Pictures paired with source code
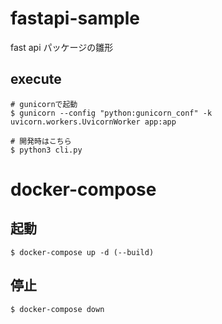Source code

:# fastapi-sample
fast api パッケージの雛形

## execute
```
# gunicornで起動
$ gunicorn --config "python:gunicorn_conf" -k uvicorn.workers.UvicornWorker app:app

# 開発時はこちら
$ python3 cli.py
```

# docker-compose
## 起動
```
$ docker-compose up -d (--build)
```
## 停止
```
$ docker-compose down
```
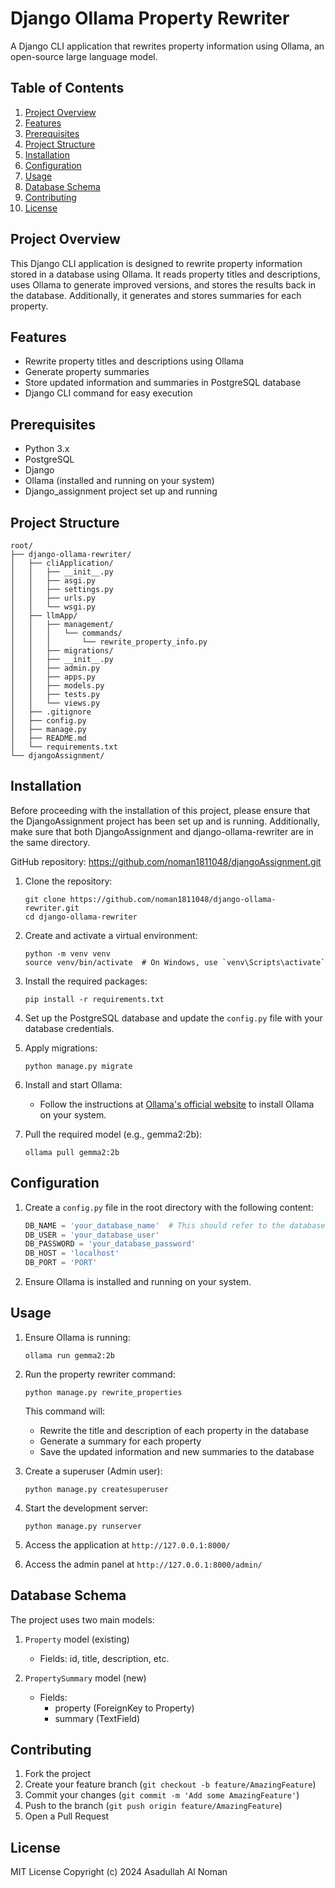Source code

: # Django Ollama Property Rewriter

A Django CLI application that rewrites property information using Ollama, an open-source large language model.

## Table of Contents

1. [Project Overview](#project-overview)
2. [Features](#features)
3. [Prerequisites](#prerequisites)
4. [Project Structure](#project-structure)
5. [Installation](#installation)
6. [Configuration](#configuration)
7. [Usage](#usage)
8. [Database Schema](#database-schema)
9. [Contributing](#contributing)
10. [License](#license)

## Project Overview

This Django CLI application is designed to rewrite property information stored in a database using Ollama. It reads property titles and descriptions, uses Ollama to generate improved versions, and stores the results back in the database. Additionally, it generates and stores summaries for each property.

## Features

- Rewrite property titles and descriptions using Ollama
- Generate property summaries
- Store updated information and summaries in PostgreSQL database
- Django CLI command for easy execution

## Prerequisites

- Python 3.x
- PostgreSQL
- Django
- Ollama (installed and running on your system)
- Django_assignment project set up and running

## Project Structure

```
root/
├── django-ollama-rewriter/
│   ├── cliApplication/
│   │   ├── __init__.py
│   │   ├── asgi.py
│   │   ├── settings.py
│   │   ├── urls.py
│   │   └── wsgi.py
│   ├── llmApp/
│   │   ├── management/
│   │   │   └── commands/
│   │   │       └── rewrite_property_info.py
│   │   ├── migrations/
│   │   ├── __init__.py
│   │   ├── admin.py
│   │   ├── apps.py
│   │   ├── models.py
│   │   ├── tests.py
│   │   └── views.py
│   ├── .gitignore
│   ├── config.py
│   ├── manage.py
│   ├── README.md
│   └── requirements.txt
└── djangoAssignment/
```

## Installation

Before proceeding with the installation of this project, please ensure that the DjangoAssignment project has been set up and is running. Additionally, make sure that both DjangoAssignment and django-ollama-rewriter are in the same directory.

GitHub repository: https://github.com/noman1811048/djangoAssignment.git

1. Clone the repository:
   ```
   git clone https://github.com/noman1811048/django-ollama-rewriter.git
   cd django-ollama-rewriter
   ```

2. Create and activate a virtual environment:
   ```
   python -m venv venv
   source venv/bin/activate  # On Windows, use `venv\Scripts\activate`
   ```

3. Install the required packages:
   ```
   pip install -r requirements.txt
   ```

4. Set up the PostgreSQL database and update the `config.py` file with your database credentials.

5. Apply migrations:
   ```
   python manage.py migrate
   ```

6. Install and start Ollama:
   - Follow the instructions at [Ollama's official website](https://ollama.ai/download) to install Ollama on your system.

7. Pull the required model (e.g., gemma2:2b):
   ```
   ollama pull gemma2:2b
   ```

## Configuration

1. Create a `config.py` file in the root directory with the following content:

   ```python
   DB_NAME = 'your_database_name'  # This should refer to the database name that was previously configured for the Django project.
   DB_USER = 'your_database_user'
   DB_PASSWORD = 'your_database_password'
   DB_HOST = 'localhost'
   DB_PORT = 'PORT'
   ```

2. Ensure Ollama is installed and running on your system.

## Usage

1. Ensure Ollama is running:
   ```
   ollama run gemma2:2b
   ```

2. Run the property rewriter command:
   ```
   python manage.py rewrite_properties
   ```
   
   This command will:
   * Rewrite the title and description of each property in the database
   * Generate a summary for each property
   * Save the updated information and new summaries to the database

3. Create a superuser (Admin user):
   ```
   python manage.py createsuperuser
   ```

4. Start the development server:
   ```
   python manage.py runserver
   ```

5. Access the application at `http://127.0.0.1:8000/`

6. Access the admin panel at `http://127.0.0.1:8000/admin/`

## Database Schema

The project uses two main models:

1. `Property` model (existing)
   - Fields: id, title, description, etc.

2. `PropertySummary` model (new)
   - Fields:
     - property (ForeignKey to Property)
     - summary (TextField)

## Contributing

1. Fork the project
2. Create your feature branch (`git checkout -b feature/AmazingFeature`)
3. Commit your changes (`git commit -m 'Add some AmazingFeature'`)
4. Push to the branch (`git push origin feature/AmazingFeature`)
5. Open a Pull Request

## License

MIT License
Copyright (c) 2024 Asadullah Al Noman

> [Your goal]:
Copy the preceding data in full and word for word, dropping its pictures.

> [The answer]:
Source code

:# fastapi-sample
fast api パッケージの雛形

## execute
```
# gunicornで起動
$ gunicorn --config "python:gunicorn_conf" -k uvicorn.workers.UvicornWorker app:app

# 開発時はこちら
$ python3 cli.py
```

# docker-compose
## 起動
```
$ docker-compose up -d (--build)
```
## 停止
```
$ docker-compose down
```
Source code

: # Django Ollama Property Rewriter

A Django CLI application that rewrites property information using Ollama, an open-source large language model.

## Table of Contents

1. [Project Overview](#project-overview)
2. [Features](#features)
3. [Prerequisites](#prerequisites)
4. [Project Structure](#project-structure)
5. [Installation](#installation)
6. [Configuration](#configuration)
7. [Usage](#usage)
8. [Database Schema](#database-schema)
9. [Contributing](#contributing)
10. [License](#license)

## Project Overview

This Django CLI application is designed to rewrite property information stored in a database using Ollama. It reads property titles and descriptions, uses Ollama to generate improved versions, and stores the results back in the database. Additionally, it generates and stores summaries for each property.

## Features

- Rewrite property titles and descriptions using Ollama
- Generate property summaries
- Store updated information and summaries in PostgreSQL database
- Django CLI command for easy execution

## Prerequisites

- Python 3.x
- PostgreSQL
- Django
- Ollama (installed and running on your system)
- Django_assignment project set up and running

## Project Structure

```
root/
├── django-ollama-rewriter/
│   ├── cliApplication/
│   │   ├── __init__.py
│   │   ├── asgi.py
│   │   ├── settings.py
│   │   ├── urls.py
│   │   └── wsgi.py
│   ├── llmApp/
│   │   ├── management/
│   │   │   └── commands/
│   │   │       └── rewrite_property_info.py
│   │   ├── migrations/
│   │   ├── __init__.py
│   │   ├── admin.py
│   │   ├── apps.py
│   │   ├── models.py
│   │   ├── tests.py
│   │   └── views.py
│   ├── .gitignore
│   ├── config.py
│   ├── manage.py
│   ├── README.md
│   └── requirements.txt
└── djangoAssignment/
```

## Installation

Before proceeding with the installation of this project, please ensure that the DjangoAssignment project has been set up and is running. Additionally, make sure that both DjangoAssignment and django-ollama-rewriter are in the same directory.

GitHub repository: https://github.com/noman1811048/djangoAssignment.git

1. Clone the repository:
   ```
   git clone https://github.com/noman1811048/django-ollama-rewriter.git
   cd django-ollama-rewriter
   ```

2. Create and activate a virtual environment:
   ```
   python -m venv venv
   source venv/bin/activate  # On Windows, use `venv\Scripts\activate`
   ```

3. Install the required packages:
   ```
   pip install -r requirements.txt
   ```

4. Set up the PostgreSQL database and update the `config.py` file with your database credentials.

5. Apply migrations:
   ```
   python manage.py migrate
   ```

6. Install and start Ollama:
   - Follow the instructions at [Ollama's official website](https://ollama.ai/download) to install Ollama on your system.

7. Pull the required model (e.g., gemma2:2b):
   ```
   ollama pull gemma2:2b
   ```

## Configuration

1. Create a `config.py` file in the root directory with the following content:

   ```python
   DB_NAME = 'your_database_name'  # This should refer to the database name that was previously configured for the Django project.
   DB_USER = 'your_database_user'
   DB_PASSWORD = 'your_database_password'
   DB_HOST = 'localhost'
   DB_PORT = 'PORT'
   ```

2. Ensure Ollama is installed and running on your system.

## Usage

1. Ensure Ollama is running:
   ```
   ollama run gemma2:2b
   ```

2. Run the property rewriter command:
   ```
   python manage.py rewrite_properties
   ```
   
   This command will:
   * Rewrite the title and description of each property in the database
   * Generate a summary for each property
   * Save the updated information and new summaries to the database

3. Create a superuser (Admin user):
   ```
   python manage.py createsuperuser
   ```

4. Start the development server:
   ```
   python manage.py runserver
   ```

5. Access the application at `http://127.0.0.1:8000/`

6. Access the admin panel at `http://127.0.0.1:8000/admin/`

## Database Schema

The project uses two main models:

1. `Property` model (existing)
   - Fields: id, title, description, etc.

2. `PropertySummary` model (new)
   - Fields:
     - property (ForeignKey to Property)
     - summary (TextField)

## Contributing

1. Fork the project
2. Create your feature branch (`git checkout -b feature/AmazingFeature`)
3. Commit your changes (`git commit -m 'Add some AmazingFeature'`)
4. Push to the branch (`git push origin feature/AmazingFeature`)
5. Open a Pull Request

## License

MIT License
Copyright (c) 2024 Asadullah Al Noman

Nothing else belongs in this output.